CHENNAI: After reducing 30% of the syllabus for Class XII, the Central Board of Secondary Education (CBSE) has now changed the question paper pattern, giving more weightage to multiple-choice based questions and those based on case studies.
After sample question papers for Classes X and XII were released, schools said the weightage for MCQs had increased by nearly 10%. For subjects like physics, questions based on thinking skills such as ascertaining and reasoning have been introduced. In biology, MCQs have been replaced with short-answer type questions.
Geetha Govindarajan, principal of Padma Seshadri Bala Bhavan Senior Secondary School, K K Nagar said the new pattern was aimed at testing children’s comprehension. “Earlier, the question paper would focus on knowledge based questions. Now, they are shifting to understanding and application oriented questions. But, the paper appears to be lengthy and we are providing practices to students,” she said.
N Vijayan, chairman of Zion and Alwin group of schools, said the quality of questions had improved and a paradigm shift in teaching and learning process was required. “Now, teachers and students have to focus more,” he said, pointing out that the number of questions in mathematics had gone up from 36 to 38.
Welcoming the reduction of syllabus, Bhavan’s Rajaji Vidhyashram principal P G Subramanian said the question papers had been made simpler without compromising on the standard.
Many city schools expect to complete the portions by the first week of December after beginning online classes in April, but, principals feel it may not be enough. “We need to give them revision and orientation before the exams,” Subramanian added.

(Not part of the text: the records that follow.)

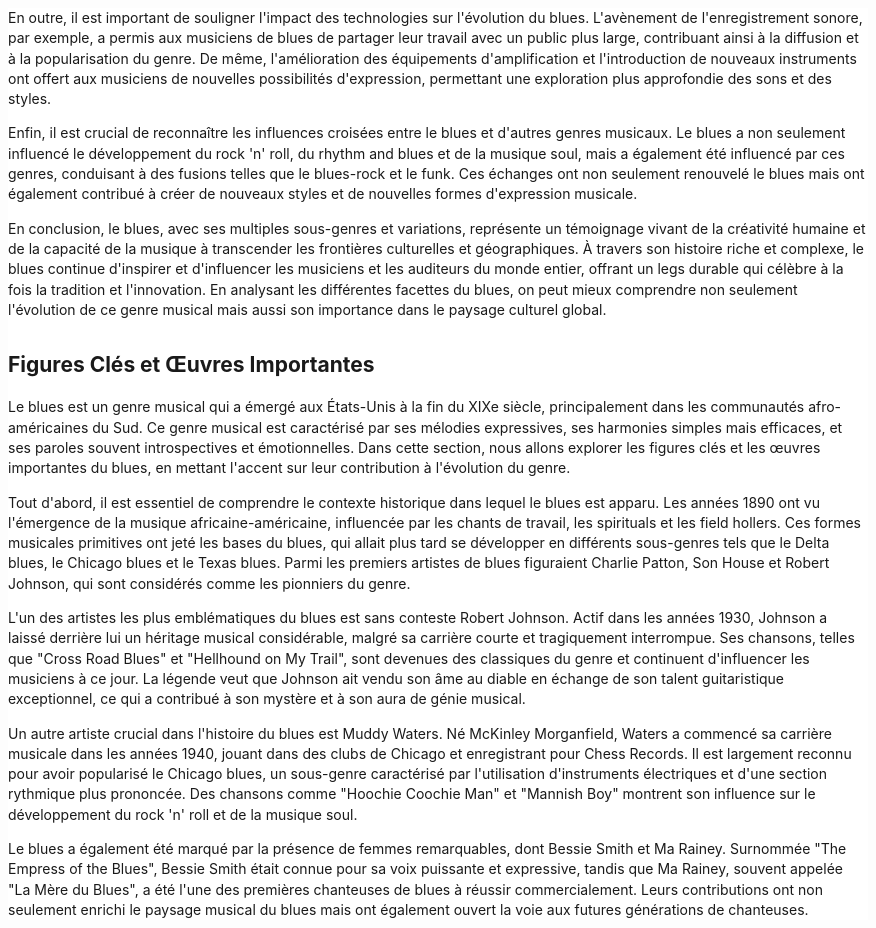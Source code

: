 En outre, il est important de souligner l'impact des technologies sur l'évolution du blues. L'avènement de l'enregistrement sonore, par exemple, a permis aux musiciens de blues de partager leur travail avec un public plus large, contribuant ainsi à la diffusion et à la popularisation du genre. De même, l'amélioration des équipements d'amplification et l'introduction de nouveaux instruments ont offert aux musiciens de nouvelles possibilités d'expression, permettant une exploration plus approfondie des sons et des styles.

Enfin, il est crucial de reconnaître les influences croisées entre le blues et d'autres genres musicaux. Le blues a non seulement influencé le développement du rock 'n' roll, du rhythm and blues et de la musique soul, mais a également été influencé par ces genres, conduisant à des fusions telles que le blues-rock et le funk. Ces échanges ont non seulement renouvelé le blues mais ont également contribué à créer de nouveaux styles et de nouvelles formes d'expression musicale.

En conclusion, le blues, avec ses multiples sous-genres et variations, représente un témoignage vivant de la créativité humaine et de la capacité de la musique à transcender les frontières culturelles et géographiques. À travers son histoire riche et complexe, le blues continue d'inspirer et d'influencer les musiciens et les auditeurs du monde entier, offrant un legs durable qui célèbre à la fois la tradition et l'innovation. En analysant les différentes facettes du blues, on peut mieux comprendre non seulement l'évolution de ce genre musical mais aussi son importance dans le paysage culturel global.

## Figures Clés et Œuvres Importantes

Le blues est un genre musical qui a émergé aux États-Unis à la fin du XIXe siècle, principalement dans les communautés afro-américaines du Sud. Ce genre musical est caractérisé par ses mélodies expressives, ses harmonies simples mais efficaces, et ses paroles souvent introspectives et émotionnelles. Dans cette section, nous allons explorer les figures clés et les œuvres importantes du blues, en mettant l'accent sur leur contribution à l'évolution du genre.

Tout d'abord, il est essentiel de comprendre le contexte historique dans lequel le blues est apparu. Les années 1890 ont vu l'émergence de la musique africaine-américaine, influencée par les chants de travail, les spirituals et les field hollers. Ces formes musicales primitives ont jeté les bases du blues, qui allait plus tard se développer en différents sous-genres tels que le Delta blues, le Chicago blues et le Texas blues. Parmi les premiers artistes de blues figuraient Charlie Patton, Son House et Robert Johnson, qui sont considérés comme les pionniers du genre.

L'un des artistes les plus emblématiques du blues est sans conteste Robert Johnson. Actif dans les années 1930, Johnson a laissé derrière lui un héritage musical considérable, malgré sa carrière courte et tragiquement interrompue. Ses chansons, telles que "Cross Road Blues" et "Hellhound on My Trail", sont devenues des classiques du genre et continuent d'influencer les musiciens à ce jour. La légende veut que Johnson ait vendu son âme au diable en échange de son talent guitaristique exceptionnel, ce qui a contribué à son mystère et à son aura de génie musical.

Un autre artiste crucial dans l'histoire du blues est Muddy Waters. Né McKinley Morganfield, Waters a commencé sa carrière musicale dans les années 1940, jouant dans des clubs de Chicago et enregistrant pour Chess Records. Il est largement reconnu pour avoir popularisé le Chicago blues, un sous-genre caractérisé par l'utilisation d'instruments électriques et d'une section rythmique plus prononcée. Des chansons comme "Hoochie Coochie Man" et "Mannish Boy" montrent son influence sur le développement du rock 'n' roll et de la musique soul.

Le blues a également été marqué par la présence de femmes remarquables, dont Bessie Smith et Ma Rainey. Surnommée "The Empress of the Blues", Bessie Smith était connue pour sa voix puissante et expressive, tandis que Ma Rainey, souvent appelée "La Mère du Blues", a été l'une des premières chanteuses de blues à réussir commercialement. Leurs contributions ont non seulement enrichi le paysage musical du blues mais ont également ouvert la voie aux futures générations de chanteuses.
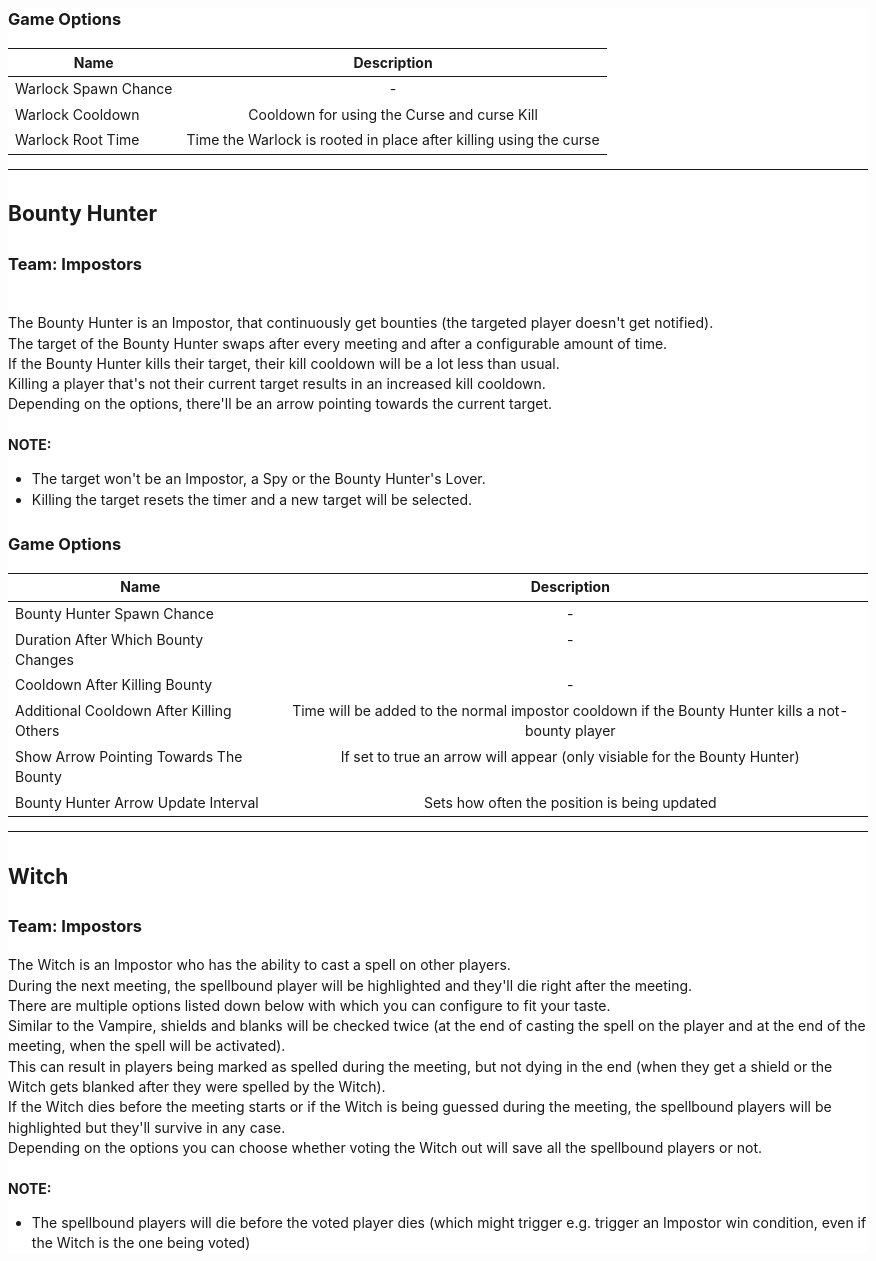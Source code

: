 ### Game Options
| Name | Description |
|----------|:-------------:|
| Warlock Spawn Chance | -
| Warlock Cooldown | Cooldown for using the Curse and curse Kill
| Warlock Root Time | Time the Warlock is rooted in place after killing using the curse
-----------------------

## Bounty Hunter
### **Team: Impostors**
\
The Bounty Hunter is an Impostor, that continuously get bounties (the targeted player doesn't get notified).\
The target of the Bounty Hunter swaps after every meeting and after a configurable amount of time.\
If the Bounty Hunter kills their target, their kill cooldown will be a lot less than usual.\
Killing a player that's not their current target results in an increased kill cooldown.\
Depending on the options, there'll be an arrow pointing towards the current target.\
\
**NOTE:**
- The target won't be an Impostor, a Spy or the Bounty Hunter's Lover.
- Killing the target resets the timer and a new target will be selected.

### Game Options
| Name | Description |
|----------|:-------------:|
| Bounty Hunter Spawn Chance | -
| Duration After Which Bounty Changes | -
| Cooldown After Killing Bounty | -
| Additional Cooldown After Killing Others | Time will be added to the normal impostor cooldown if the Bounty Hunter kills a not-bounty player
| Show Arrow Pointing Towards The Bounty | If set to true an arrow will appear (only visiable for the Bounty Hunter)
| Bounty Hunter Arrow Update Interval | Sets how often the position is being updated
-----------------------

## Witch
### **Team: Impostors**
The Witch is an Impostor who has the ability to cast a spell on other players.\
During the next meeting, the spellbound player will be highlighted and they'll die right after the meeting.\
There are multiple options listed down below with which you can configure to fit your taste.\
Similar to the Vampire, shields and blanks will be checked twice (at the end of casting the spell on the player and at the end of the meeting, when the spell will be activated).\
This can result in players being marked as spelled during the meeting, but not dying in the end (when they get a shield or the Witch gets blanked after they were spelled by the Witch).\
If the Witch dies before the meeting starts or if the Witch is being guessed during the meeting, the spellbound players will be highlighted but they'll survive in any case.\
Depending on the options you can choose whether voting the Witch out will save all the spellbound players or not.\
\
**NOTE:**
- The spellbound players will die before the voted player dies (which might trigger e.g. trigger an Impostor win condition, even if the Witch is the one being voted)
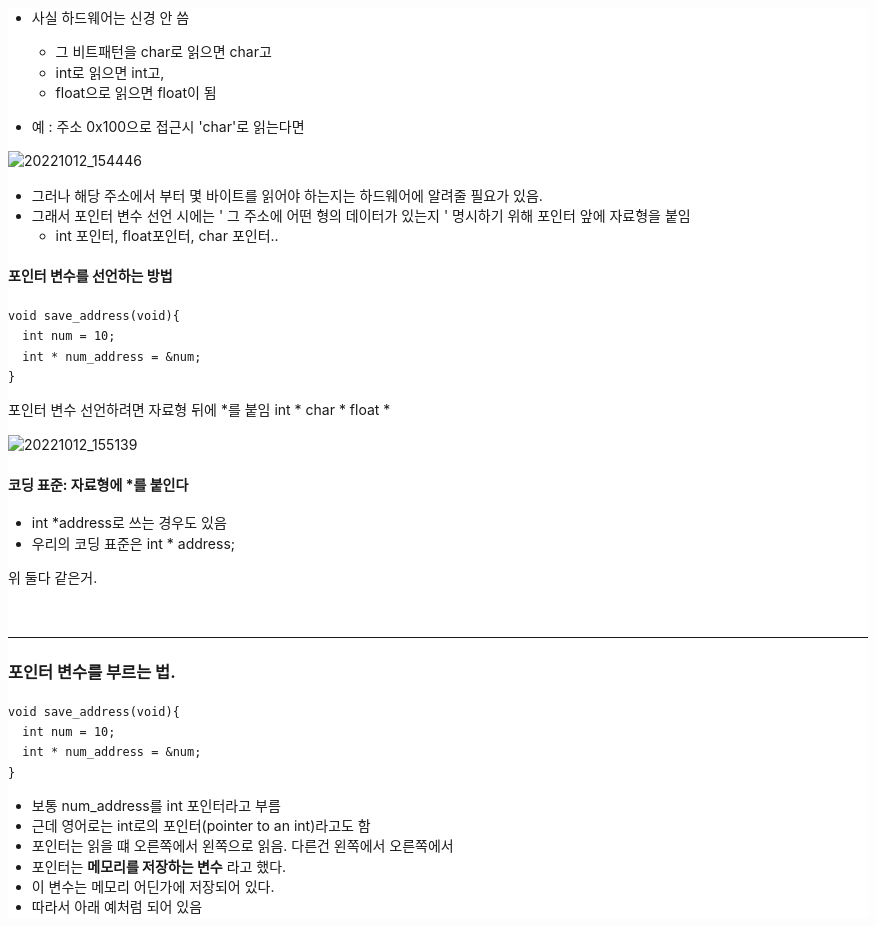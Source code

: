 - 사실 하드웨어는 신경 안 씀
  - 그 비트패턴을 char로 읽으면 char고
  - int로 읽으면 int고,
  - float으로 읽으면 float이 됨

- 예 : 주소 0x100으로 접근시 'char'로 읽는다면

![20221012_154446](https://user-images.githubusercontent.com/37941513/195269502-ab431526-ea08-401d-8632-c659fd5f291e.png)


- 그러나 해당 주소에서 부터 몇 바이트를 읽어야 하는지는 하드웨어에 알려줄 필요가 있음.
- 그래서 포인터 변수 선언 시에는 ' 그 주소에 어떤 형의 데이터가 있는지 ' 명시하기 위해 포인터 앞에 자료형을 붙임
  - int 포인터, float포인터, char 포인터..


####   포인터 변수를 선언하는 방법

```
void save_address(void){
  int num = 10;
  int * num_address = &num;
}
```


포인터 변수 선언하려면 자료형 뒤에 *를 붙임
  int * char * float *


![20221012_155139](https://user-images.githubusercontent.com/37941513/195270729-21fadc12-b3a2-4bea-9e61-84692b1305a1.png)



#### 코딩 표준: 자료형에 *를 붙인다

- int *address로 쓰는 경우도 있음
- 우리의 코딩 표준은 int * address;

위 둘다 같은거.

<br>

----------


### 포인터 변수를 부르는 법.


```
void save_address(void){
  int num = 10;
  int * num_address = &num;
}
```

- 보통 num_address를 int 포인터라고 부름
- 근데 영어로는 int로의 포인터(pointer to an int)라고도 함
- 포인터는 읽을 떄 오른쪽에서 왼쪽으로 읽음. 다른건 왼쪽에서 오른쪽에서
- 포인터는 **메모리를 저장하는 변수** 라고 했다.
- 이 변수는 메모리 어딘가에 저장되어 있다.
- 따라서 아래 예처럼 되어 있음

Students have not been writing full three-hour tests. “Writing practice is limited as the tests are only for 90 minutes. We are worried about it,” said Sunitha Vipinchandran, principal of Asan Memorial Senior Secondary School.
Vijayan said the productivity of online classes was only 50% compared to onschool classes and wanted CBSE to consider postponing board exams to July to give more time for students to prepare.
Another principal said students needed to be given more training in the new question paper pattern.